Type out the data below in its entirety, exactly as given.

##### Stored data

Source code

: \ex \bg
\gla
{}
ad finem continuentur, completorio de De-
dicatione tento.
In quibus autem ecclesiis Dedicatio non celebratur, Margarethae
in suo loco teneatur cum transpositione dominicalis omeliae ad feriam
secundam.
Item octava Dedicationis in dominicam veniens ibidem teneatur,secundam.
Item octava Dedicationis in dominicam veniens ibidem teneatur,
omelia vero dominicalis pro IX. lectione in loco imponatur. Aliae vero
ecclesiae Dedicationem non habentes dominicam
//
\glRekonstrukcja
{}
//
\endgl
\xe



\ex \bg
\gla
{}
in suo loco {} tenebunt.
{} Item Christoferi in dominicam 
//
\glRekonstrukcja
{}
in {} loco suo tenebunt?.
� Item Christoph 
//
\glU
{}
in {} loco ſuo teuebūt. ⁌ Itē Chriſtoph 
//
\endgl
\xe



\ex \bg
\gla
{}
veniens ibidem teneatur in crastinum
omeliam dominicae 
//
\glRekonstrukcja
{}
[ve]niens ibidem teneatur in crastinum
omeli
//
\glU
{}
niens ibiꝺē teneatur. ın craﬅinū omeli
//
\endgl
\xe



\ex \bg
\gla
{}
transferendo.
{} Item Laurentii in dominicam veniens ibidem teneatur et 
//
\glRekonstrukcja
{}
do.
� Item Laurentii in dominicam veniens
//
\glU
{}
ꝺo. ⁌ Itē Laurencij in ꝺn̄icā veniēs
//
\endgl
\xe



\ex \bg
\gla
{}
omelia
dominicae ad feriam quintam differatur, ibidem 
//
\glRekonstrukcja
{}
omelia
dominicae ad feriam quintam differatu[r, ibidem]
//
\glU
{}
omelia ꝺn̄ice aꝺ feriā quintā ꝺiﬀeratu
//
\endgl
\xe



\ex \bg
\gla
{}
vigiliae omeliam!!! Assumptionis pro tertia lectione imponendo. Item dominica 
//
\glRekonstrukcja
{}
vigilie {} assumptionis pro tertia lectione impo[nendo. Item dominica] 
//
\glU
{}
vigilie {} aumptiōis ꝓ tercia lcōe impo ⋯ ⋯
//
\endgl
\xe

##########

* Output for this task:
Source code

: \ex \bg
\gla
{}
ad finem continuentur, completorio de De-
dicatione tento.
In quibus autem ecclesiis Dedicatio non celebratur, Margarethae
in suo loco teneatur cum transpositione dominicalis omeliae ad feriam
secundam.
Item octava Dedicationis in dominicam veniens ibidem teneatur,secundam.
Item octava Dedicationis in dominicam veniens ibidem teneatur,
omelia vero dominicalis pro IX. lectione in loco imponatur. Aliae vero
ecclesiae Dedicationem non habentes dominicam
//
\glRekonstrukcja
{}
//
\endgl
\xe



\ex \bg
\gla
{}
in suo loco {} tenebunt.
{} Item Christoferi in dominicam 
//
\glRekonstrukcja
{}
in {} loco suo tenebunt?.
� Item Christoph 
//
\glU
{}
in {} loco ſuo teuebūt. ⁌ Itē Chriſtoph 
//
\endgl
\xe



\ex \bg
\gla
{}
veniens ibidem teneatur in crastinum
omeliam dominicae 
//
\glRekonstrukcja
{}
[ve]niens ibidem teneatur in crastinum
omeli
//
\glU
{}
niens ibiꝺē teneatur. ın craﬅinū omeli
//
\endgl
\xe



\ex \bg
\gla
{}
transferendo.
{} Item Laurentii in dominicam veniens ibidem teneatur et 
//
\glRekonstrukcja
{}
do.
� Item Laurentii in dominicam veniens
//
\glU
{}
ꝺo. ⁌ Itē Laurencij in ꝺn̄icā veniēs
//
\endgl
\xe



\ex \bg
\gla
{}
omelia
dominicae ad feriam quintam differatur, ibidem 
//
\glRekonstrukcja
{}
omelia
dominicae ad feriam quintam differatu[r, ibidem]
//
\glU
{}
omelia ꝺn̄ice aꝺ feriā quintā ꝺiﬀeratu
//
\endgl
\xe



\ex \bg
\gla
{}
vigiliae omeliam!!! Assumptionis pro tertia lectione imponendo. Item dominica 
//
\glRekonstrukcja
{}
vigilie {} assumptionis pro tertia lectione impo[nendo. Item dominica] 
//
\glU
{}
vigilie {} aumptiōis ꝓ tercia lcōe impo ⋯ ⋯
//
\endgl
\xe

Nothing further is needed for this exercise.